The BGS Lexicon of Named Rock Units — Result Details

Cambridge Greensand Member

Computer Code: CBG Preferred Map Code: CGS
Status Code: Full
Age range: Cenomanian Age (KE) — Cenomanian Age (KE)
Lithological Description: Glauconitic marl: Thin but distinctive condensed basement bed of pale greenish grey marl rich in phosphatic nodules (so called "coprolites") at base. Much dark green glauconite as sand-sized grains, disseminated or concentrated in pods and layers giving a sandy texture and hence name "greensand". Rare erratic pebbles at base. (Hawkes, 1943).
Definition of Lower Boundary: The lower boundary is a disconformity at a sharp contact; commonly burrowed on underlying grey Gault clay; glauconitic burrow infillings to 0.3m below junction.
Definition of Upper Boundary: The upper boundary is placed at the rapid upward transition to "Chalk Marl", West Melbury Marly Chalk Formation or Lower Chalk lacking distinctive glauconite grains and nodule concentrations.
Thickness: Typically 0.1 to 1.0m.
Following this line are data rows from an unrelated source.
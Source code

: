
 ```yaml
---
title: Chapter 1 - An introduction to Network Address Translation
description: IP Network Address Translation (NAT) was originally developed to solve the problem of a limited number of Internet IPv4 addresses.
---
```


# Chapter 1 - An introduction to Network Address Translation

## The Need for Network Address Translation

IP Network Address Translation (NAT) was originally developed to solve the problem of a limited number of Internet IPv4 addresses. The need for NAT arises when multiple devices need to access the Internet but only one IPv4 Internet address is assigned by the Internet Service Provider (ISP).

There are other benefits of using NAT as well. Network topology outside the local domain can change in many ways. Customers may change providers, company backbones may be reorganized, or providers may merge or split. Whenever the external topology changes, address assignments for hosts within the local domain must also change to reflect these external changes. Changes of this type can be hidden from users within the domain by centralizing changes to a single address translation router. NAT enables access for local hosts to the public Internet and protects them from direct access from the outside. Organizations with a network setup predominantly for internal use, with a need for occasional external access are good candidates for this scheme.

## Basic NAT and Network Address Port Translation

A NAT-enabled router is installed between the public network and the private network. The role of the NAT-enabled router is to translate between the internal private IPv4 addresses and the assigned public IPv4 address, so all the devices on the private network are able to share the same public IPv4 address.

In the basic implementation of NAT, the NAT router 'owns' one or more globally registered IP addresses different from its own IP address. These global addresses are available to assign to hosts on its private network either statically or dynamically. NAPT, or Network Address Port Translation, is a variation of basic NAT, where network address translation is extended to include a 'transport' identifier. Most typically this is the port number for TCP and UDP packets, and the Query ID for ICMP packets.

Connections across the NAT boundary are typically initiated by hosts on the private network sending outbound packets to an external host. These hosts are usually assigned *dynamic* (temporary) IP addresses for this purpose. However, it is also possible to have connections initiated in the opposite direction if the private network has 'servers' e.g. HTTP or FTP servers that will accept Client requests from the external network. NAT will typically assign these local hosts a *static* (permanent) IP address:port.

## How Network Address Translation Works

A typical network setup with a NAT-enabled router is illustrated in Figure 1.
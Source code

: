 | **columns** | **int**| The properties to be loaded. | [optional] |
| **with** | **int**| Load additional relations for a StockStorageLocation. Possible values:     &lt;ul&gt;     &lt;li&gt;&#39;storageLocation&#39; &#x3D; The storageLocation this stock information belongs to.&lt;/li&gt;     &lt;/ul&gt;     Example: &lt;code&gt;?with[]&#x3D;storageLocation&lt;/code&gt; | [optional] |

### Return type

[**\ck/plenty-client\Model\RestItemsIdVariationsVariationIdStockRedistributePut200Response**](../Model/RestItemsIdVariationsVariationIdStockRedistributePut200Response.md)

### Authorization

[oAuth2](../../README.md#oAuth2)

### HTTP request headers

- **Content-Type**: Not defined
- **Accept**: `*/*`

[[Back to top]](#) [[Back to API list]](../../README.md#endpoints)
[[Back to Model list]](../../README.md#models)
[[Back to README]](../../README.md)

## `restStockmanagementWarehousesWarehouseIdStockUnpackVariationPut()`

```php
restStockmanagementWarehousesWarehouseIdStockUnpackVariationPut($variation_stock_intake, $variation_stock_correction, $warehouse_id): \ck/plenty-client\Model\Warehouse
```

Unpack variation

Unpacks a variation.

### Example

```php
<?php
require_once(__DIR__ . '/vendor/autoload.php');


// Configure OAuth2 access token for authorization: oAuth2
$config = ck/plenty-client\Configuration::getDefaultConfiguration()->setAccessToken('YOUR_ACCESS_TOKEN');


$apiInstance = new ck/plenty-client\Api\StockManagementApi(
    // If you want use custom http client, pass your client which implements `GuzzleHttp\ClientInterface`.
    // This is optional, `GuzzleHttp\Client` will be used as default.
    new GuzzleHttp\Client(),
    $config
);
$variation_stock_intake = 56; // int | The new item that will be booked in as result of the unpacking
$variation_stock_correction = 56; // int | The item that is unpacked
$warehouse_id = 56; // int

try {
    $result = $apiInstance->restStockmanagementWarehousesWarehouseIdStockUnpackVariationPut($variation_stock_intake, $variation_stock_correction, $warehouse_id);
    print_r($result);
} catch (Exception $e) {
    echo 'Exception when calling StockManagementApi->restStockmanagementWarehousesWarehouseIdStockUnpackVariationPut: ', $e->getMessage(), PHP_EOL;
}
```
Locally thicker developments infilling hollows on top of the Gault. 0.5 to 0.7m at Arlesey Brickpit [TL 188 347]. (Hopson, 1992).
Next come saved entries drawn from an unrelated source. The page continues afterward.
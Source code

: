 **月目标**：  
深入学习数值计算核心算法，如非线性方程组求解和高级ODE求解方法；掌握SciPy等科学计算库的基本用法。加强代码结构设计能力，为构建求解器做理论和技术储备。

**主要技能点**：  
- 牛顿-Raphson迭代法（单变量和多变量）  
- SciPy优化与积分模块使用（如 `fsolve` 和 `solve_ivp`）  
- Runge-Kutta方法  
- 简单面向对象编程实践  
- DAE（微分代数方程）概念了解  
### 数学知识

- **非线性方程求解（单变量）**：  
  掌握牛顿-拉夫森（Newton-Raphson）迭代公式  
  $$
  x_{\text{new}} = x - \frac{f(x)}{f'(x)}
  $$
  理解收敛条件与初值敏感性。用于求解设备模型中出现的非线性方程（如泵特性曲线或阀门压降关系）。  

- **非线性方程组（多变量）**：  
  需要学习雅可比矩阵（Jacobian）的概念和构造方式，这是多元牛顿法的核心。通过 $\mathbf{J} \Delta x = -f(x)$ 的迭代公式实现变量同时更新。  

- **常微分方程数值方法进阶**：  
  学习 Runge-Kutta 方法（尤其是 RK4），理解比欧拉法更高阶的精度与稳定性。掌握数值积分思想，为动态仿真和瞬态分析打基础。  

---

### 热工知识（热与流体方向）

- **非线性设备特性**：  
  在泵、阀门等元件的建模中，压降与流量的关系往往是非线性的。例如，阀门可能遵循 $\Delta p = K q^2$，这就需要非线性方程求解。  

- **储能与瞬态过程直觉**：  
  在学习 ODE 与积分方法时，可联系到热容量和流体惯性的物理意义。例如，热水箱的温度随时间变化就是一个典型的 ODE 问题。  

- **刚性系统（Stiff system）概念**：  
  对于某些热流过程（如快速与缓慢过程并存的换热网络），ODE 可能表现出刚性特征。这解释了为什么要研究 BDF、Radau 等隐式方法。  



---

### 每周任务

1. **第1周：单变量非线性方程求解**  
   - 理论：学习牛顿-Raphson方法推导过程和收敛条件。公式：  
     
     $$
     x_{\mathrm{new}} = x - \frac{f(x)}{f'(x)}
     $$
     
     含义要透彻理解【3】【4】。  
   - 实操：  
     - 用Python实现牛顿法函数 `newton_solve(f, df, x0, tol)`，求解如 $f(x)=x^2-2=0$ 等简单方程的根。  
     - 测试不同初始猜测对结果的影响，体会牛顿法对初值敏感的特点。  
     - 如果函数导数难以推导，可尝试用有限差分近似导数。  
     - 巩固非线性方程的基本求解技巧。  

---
Geographical Limits: Known from the north Hertfordshire and Cambridgeshire area within the Transitional Province.
Parent Unit: West Melbury Marly Chalk Formation (WMCH)
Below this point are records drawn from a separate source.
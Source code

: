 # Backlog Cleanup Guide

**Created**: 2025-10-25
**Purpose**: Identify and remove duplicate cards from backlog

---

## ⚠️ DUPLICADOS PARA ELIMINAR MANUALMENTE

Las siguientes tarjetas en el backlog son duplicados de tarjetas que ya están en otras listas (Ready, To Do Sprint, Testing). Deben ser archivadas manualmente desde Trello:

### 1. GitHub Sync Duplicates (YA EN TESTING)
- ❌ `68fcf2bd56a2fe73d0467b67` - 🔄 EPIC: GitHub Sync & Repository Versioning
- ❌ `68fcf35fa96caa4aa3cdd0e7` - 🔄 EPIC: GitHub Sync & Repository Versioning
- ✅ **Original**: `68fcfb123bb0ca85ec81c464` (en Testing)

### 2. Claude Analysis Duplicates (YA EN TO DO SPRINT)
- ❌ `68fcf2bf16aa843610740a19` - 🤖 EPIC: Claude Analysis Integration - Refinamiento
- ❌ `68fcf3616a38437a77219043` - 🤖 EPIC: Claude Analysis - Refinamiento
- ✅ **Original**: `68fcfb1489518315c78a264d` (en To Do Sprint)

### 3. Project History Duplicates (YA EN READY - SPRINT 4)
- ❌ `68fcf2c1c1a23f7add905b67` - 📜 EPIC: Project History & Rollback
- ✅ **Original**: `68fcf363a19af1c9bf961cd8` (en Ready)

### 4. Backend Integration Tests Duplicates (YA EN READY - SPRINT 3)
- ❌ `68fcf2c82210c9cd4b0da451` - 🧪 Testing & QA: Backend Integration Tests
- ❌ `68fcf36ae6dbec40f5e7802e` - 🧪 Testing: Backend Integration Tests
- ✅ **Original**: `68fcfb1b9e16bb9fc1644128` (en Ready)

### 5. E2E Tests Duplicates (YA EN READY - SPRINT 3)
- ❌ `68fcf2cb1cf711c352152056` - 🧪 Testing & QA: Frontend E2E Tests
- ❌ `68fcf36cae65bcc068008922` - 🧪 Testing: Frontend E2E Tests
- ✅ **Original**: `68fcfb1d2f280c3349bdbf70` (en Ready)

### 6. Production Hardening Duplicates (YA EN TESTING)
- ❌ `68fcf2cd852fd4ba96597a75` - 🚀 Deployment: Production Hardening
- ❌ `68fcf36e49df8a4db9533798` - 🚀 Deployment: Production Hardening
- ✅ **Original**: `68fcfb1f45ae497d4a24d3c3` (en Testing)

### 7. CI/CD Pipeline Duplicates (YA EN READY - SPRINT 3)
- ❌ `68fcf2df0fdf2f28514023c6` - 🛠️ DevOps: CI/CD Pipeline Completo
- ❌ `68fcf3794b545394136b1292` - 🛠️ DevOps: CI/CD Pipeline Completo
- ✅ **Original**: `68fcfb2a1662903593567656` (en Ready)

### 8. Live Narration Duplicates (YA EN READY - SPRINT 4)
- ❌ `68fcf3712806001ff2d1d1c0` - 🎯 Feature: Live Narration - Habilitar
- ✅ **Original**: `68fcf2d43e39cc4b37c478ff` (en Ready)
Previous Name(s): Nodule Bed (-2056)
Cambridge Greensand [Obsolete Name And Code: See CBG] (CAMG)
Cambridge Bed (-4521)
Phosphate Bed (-3279)
Coprolite Bed (-3904)
Glauconitic Marl (-113)
Chloritic Marl (-4494)
Alternative Name(s): none recorded or not applicable
Stratotypes:
Reference Section  Arlesey Brickpit [TL 1879 3476] and Borehole TL13SE45 [TL 1887 3463] Part borehole core held in BGS, NGDC, Keyworth. 
Type Section  Established in brickpits as exposures become available. Currently Arlesey Brickpit (in 1992). Active clay pit to west of mainline railway, west of Arlesey. Disused parts of pit used for landfill. Outcrop varies according to working. 
Reference(s):
Fitton, W H, 1836. Observations on some of the strata between the Chalk and the Oxford Oolite, in the south-east of England. Transactions of the Geological Society of London, Vol.4, 103-378, 379*-388*. 
Wilkinson, I P. 1988. Ostracoda cross the Albian/Cenomanian boundary in Cambridgeshire and western Suffolk, Eastern England. Development in Palaeontology and Stratigraphy, Vol.11, 1229-1244. 
Hancock, J M (Editor). 1972. Cretace. Ecosse, Angleterre, Pays de Galles. Lexique Stratigraphique International, Vol.1, fascicule 3a XI. 
Hart, M B. 1973. Foraminiferal evidence for the age of the Cambridge Greensand. Proceedings of the Geologists' Association, Vol.84, 65-82. 
Hawkes, L. 1943. The erratics of the Cambridge Greensand - their nature provenance and mode of transport. Quarterly Journal of the Geological Society of London, Vol.99, 93-104. 
Jukes-Browne, A J. 1875. On the relations of the Cambridge Gault and Greensand. Quarterly Journal of the Geological Society of London, Vol.31, 256-316. 
Rawson, P F, Curry, D, Dilley, F C, Hancock, J M, Kennedy, W J, Neale, J W, Wood, C J and Worrsam, B C. 1978. A correlation of Cretaceous rocks in the British Isles. Geological Society of London, Special Report No.9. 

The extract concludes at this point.